Task details: Your answer should be exactly the lines from the one that contains "### Running locally" through the final line of the entries below, and nothing else.

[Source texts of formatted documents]

=== Begin Enclosure ===

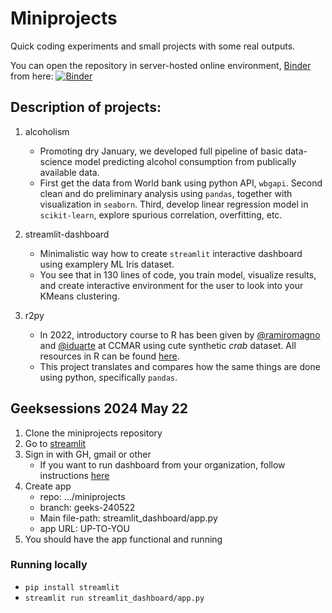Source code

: # Miniprojects
Quick coding experiments and small projects with some real outputs.

You can open the repository in server-hosted online environment, [Binder](https://mybinder.org/) from here: [![Binder](https://mybinder.org/badge_logo.svg)](https://mybinder.org/v2/gh/Py-ualg/miniprojects/HEAD)

## Description of projects:
1. alcoholism
    * Promoting dry January, we developed full pipeline of basic data-science model predicting alcohol consumption from publically available data.
    * First get the data from World bank using python API, `wbgapi`. Second clean and do preliminary analysis using `pandas`, together with visualization in `seaborn`. Third, develop linear regression model in `scikit-learn`, explore spurious correlation, overfitting, etc.

2. streamlit-dashboard
    * Minimalistic way how to create `streamlit` interactive dashboard using examplery ML Iris dataset. 
    * You see that in 130 lines of code, you train model, visualize results, and create interactive environment for the user to look into your KMeans clustering.

3. r2py
    * In 2022, introductory course to R has been given by [@ramiromagno](https://github.com/ramiromagno) and [@iduarte](https://github.com/iduarte) at CCMAR using cute synthetic *crab* dataset. All resources in R can be found [here](https://rmagno.eu/tdvr.oct.22/).
    * This project translates and compares how the same things are done using python, specifically `pandas`.


## Geeksessions 2024 May 22
1. Clone the miniprojects repository
2. Go to [streamlit](https://streamlit.io)
3. Sign in with GH, gmail or other
    * If you want to run dashboard from your organization, follow instructions [here](https://docs.github.com/en/organizations/managing-oauth-access-to-your-organizations-data/about-oauth-app-access-restrictions)
4. Create app
    * repo: .../miniprojects
    * branch: geeks-240522
    * Main file-path: streamlit_dashboard/app.py
    * app URL: UP-TO-YOU
5. You should have the app functional and running

### Running locally
* `pip install streamlit`
* `streamlit run streamlit_dashboard/app.py`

=== End Enclosure ===

Task output:
### Running locally
* `pip install streamlit`
* `streamlit run streamlit_dashboard/app.py`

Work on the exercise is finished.